Masked Audio Generation using a Single Non-Autoregressive Transformer
We present MAGNeT, a fully non-autoregressive model for music and audio generation. MAGNeT reaches comparable performance to autoregressive models (e.g., MusicGen) but x7 faster during inference time.
摘要
评审与讨论
The proposed model (MAGNET) is a generative sequence modeling method for discrete audio tokens. It uses a single-stage, non-autoregressive transformer encoder during training to predict masked token spans and gradually constructs the output sequence during inference. The authors further introduce a model rescorer that leverages another pretrained model to rank predictions. A hybrid version combines autoregressive and non-autoregressive models, generating the initial part autoregressively and the rest in parallel. MAGNET operates on a multi-stream audio representation (EnCodec) and uses a single transformer model trained to predict spans of masked input tokens. During inference, it constructs the output audio sequence through multiple decoding steps. The method achieves competitive results in text-to-music and text-to-audio generation, with seven times faster latency compared to autoregressive methods, and offers insights through ablation studies.
优点
The authors of this research paper address the challenging problem of generating long audio and music sequences, a task that has garnered significant attention due to its relevance in various applications, such as text-to-music and text-to-audio generation. Their proposed solution, known as MAGNET (Masked Audio Generation using Non-autoregressive Transformer), introduces several innovative techniques to tackle this problem effectively.
One key feature of MAGNET is its use of a training via masking strategy, a popular approach in contemporary self-supervised learning. This approach is particularly well-suited for the task of audio generation as it helps the model to learn dependencies and patterns in the data by predicting masked segments. In the case of MAGNET, the authors employ span masking, a technique rooted in speech and audio processing, which proves to be more effective than traditional token based masking. Span masking mitigates the issue of information leakage and results in more coherent and high-quality audio generation.
MAGNET's underlying representation is based on EnCodec, which combines full self-attention with smaller attention spans derived from the impulse response characteristics of LSTM blocks. This hybrid approach allows the model to efficiently capture long-range dependencies while preserving local details, contributing to the generation of realistic audio sequences.
A notable innovation in this work is the introduction of model rescoring through MusicGen and AudioGen. This technique enhances the robustness of the model during the sampling process, ensuring that the generated audio maintains high quality and coherence. Additionally, the authors incorporate annealing in the classifier-free guidance parameter, a strategy previously demonstrated to be useful in 3-D shape generation. This further contributes to the model's performance.
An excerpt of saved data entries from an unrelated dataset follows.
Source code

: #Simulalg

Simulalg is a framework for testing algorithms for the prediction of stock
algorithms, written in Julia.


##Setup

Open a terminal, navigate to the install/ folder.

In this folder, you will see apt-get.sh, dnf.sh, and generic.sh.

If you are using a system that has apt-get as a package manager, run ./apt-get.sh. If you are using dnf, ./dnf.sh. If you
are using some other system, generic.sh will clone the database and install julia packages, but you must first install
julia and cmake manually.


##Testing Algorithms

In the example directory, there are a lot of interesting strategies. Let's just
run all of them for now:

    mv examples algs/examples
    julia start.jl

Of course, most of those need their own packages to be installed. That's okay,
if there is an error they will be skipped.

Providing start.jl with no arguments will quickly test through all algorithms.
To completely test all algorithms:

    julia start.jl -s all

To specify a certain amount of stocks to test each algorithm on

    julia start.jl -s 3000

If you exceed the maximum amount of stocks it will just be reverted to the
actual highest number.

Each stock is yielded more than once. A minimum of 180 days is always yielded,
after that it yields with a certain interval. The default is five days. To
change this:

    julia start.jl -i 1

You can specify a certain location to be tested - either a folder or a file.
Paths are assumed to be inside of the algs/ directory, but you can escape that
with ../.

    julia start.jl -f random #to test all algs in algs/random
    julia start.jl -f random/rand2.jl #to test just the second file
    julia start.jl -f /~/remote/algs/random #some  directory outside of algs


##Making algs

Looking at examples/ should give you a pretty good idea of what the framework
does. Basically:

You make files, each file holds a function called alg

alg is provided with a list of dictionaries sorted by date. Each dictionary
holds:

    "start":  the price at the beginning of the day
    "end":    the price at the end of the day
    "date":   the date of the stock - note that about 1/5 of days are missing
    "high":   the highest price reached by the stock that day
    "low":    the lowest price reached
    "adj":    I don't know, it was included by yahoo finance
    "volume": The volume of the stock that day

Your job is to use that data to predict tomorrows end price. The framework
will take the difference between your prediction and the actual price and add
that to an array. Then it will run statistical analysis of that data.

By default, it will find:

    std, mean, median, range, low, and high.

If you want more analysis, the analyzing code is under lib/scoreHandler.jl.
The authors conduct a comprehensive evaluation of MAGNET on both text-to-music and text-to-audio generation tasks. They use objective metrics such as FAD, KL Divergence, and CLAP scores to quantitatively assess the model's performance. Subjective metrics, derived from crowd-sourced evaluations and including Mean Opinion Score (MOS) and audio-text relevance assessments, provide a more human-centered perspective on the quality of the generated audio.
To further validate their approach and elucidate the rationale behind their design choices, the authors conduct ablation studies. These studies help in understanding the individual contributions of different components to the overall performance of MAGNET.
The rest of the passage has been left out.